LGM Pharma announced an investment of over $6 million to expand its Rosenberg, Texas manufacturing facility as part of its Phase I CDMO growth strategy. The expansion will increase capacity for liquid, suspension, semi-solid, and suppository drug products, addressing the rising demand for reliable U.S.-based production.
This investment comes as LGM Pharma experiences sustained growth in prescription drug projects, including 505(b)(2) and Abbreviated New Drug Application (ANDA) programs. The Rosenberg facility enhancements will accommodate increased production volumes while ensuring compliance with FDA regulations and current good manufacturing practices (cGMP). The site will remain fully operational throughout the expansion.
“LGM Pharma is making strategic investments to support the growing need for high-quality domestic drug manufacturing,” said Prasad Raje, Ph.D., CEO of LGM Pharma. “We have several prescription products in development, including both 505(b)(2) and ANDA projects, with one ANDA already submitted to the FDA. This expansion ensures we can continue providing our customers with the quality, reliability, and confidence they need to bring these products to market.”
The contract development and manufacturing market for liquid, suspension, semi-solid, and suppository drugs is projected to see significant growth over the next decade, with North American manufacturers playing a key role.1 The U.S. and Canada suppositories market is projected to reach $1.3 billion by 2035, reflecting increasing acceptance of this dosage form.2
LGM Pharma’s investment will strengthen both infrastructure and quality systems at the Rosenberg facility, enhancing its ability to manufacture prescription drug products, including topical and suppository products, while maintaining the highest regulatory and quality standards.

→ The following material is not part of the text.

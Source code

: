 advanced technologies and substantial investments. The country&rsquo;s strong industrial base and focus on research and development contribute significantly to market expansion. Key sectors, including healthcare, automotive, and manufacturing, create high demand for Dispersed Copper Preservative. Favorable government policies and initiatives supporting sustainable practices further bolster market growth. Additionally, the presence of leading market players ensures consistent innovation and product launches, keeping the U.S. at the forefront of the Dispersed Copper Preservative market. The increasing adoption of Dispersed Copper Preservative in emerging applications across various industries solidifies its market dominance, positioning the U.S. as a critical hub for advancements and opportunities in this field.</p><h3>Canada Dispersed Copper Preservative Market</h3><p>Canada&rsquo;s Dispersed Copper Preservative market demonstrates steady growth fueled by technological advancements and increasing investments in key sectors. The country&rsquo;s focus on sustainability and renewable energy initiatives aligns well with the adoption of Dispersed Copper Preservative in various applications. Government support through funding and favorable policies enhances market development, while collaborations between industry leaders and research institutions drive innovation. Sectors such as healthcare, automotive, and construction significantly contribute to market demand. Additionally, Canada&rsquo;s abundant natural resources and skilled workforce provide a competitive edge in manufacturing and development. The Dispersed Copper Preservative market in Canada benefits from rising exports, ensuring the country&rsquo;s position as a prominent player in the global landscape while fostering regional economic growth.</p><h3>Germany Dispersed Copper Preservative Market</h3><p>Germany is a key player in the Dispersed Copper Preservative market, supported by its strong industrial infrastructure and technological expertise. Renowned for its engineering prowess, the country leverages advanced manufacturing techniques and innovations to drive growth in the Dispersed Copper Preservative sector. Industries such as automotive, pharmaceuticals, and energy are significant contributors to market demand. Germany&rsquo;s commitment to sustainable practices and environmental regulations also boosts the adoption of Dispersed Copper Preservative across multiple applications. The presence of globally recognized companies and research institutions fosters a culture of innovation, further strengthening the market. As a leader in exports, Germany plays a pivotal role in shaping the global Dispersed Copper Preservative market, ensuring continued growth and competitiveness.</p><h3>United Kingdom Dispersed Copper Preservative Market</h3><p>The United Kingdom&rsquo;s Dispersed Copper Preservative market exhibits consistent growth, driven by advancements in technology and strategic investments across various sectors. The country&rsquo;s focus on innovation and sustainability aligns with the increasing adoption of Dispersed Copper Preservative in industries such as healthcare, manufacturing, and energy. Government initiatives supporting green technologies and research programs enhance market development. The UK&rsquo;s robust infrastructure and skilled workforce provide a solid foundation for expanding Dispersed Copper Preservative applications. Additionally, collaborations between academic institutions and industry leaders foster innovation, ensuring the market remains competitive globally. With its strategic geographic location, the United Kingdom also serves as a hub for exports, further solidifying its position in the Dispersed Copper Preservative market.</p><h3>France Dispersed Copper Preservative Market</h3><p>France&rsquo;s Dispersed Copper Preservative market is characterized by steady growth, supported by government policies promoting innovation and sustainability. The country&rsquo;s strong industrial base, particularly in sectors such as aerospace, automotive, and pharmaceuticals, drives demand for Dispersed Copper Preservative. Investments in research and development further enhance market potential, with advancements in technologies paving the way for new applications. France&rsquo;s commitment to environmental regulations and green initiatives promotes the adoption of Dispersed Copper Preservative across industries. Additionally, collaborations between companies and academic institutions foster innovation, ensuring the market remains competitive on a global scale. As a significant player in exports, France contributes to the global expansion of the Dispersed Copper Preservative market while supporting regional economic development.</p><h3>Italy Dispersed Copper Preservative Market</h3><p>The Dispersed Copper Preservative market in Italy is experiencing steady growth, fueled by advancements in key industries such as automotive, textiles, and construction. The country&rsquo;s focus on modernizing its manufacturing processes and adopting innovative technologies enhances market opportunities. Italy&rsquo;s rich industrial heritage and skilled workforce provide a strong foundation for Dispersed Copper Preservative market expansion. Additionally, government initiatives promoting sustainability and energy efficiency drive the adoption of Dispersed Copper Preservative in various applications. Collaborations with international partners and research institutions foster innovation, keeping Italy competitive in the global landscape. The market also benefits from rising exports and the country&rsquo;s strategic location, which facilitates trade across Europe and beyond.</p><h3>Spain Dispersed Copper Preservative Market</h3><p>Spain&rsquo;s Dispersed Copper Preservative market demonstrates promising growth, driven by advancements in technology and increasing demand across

Hamilton Lenox, Chief Commercial Officer of LGM Pharma, added, “We currently manufacture prescription products at our oral solid dose facility in Irvine, California. The Rosenberg expansion will elevate this site to the same high standards, allowing us to support customers developing liquid, suspension, semi-solid, and suppository prescription drug products with the same level of expertise and quality assurance from a U.S.-based manufacturing site.”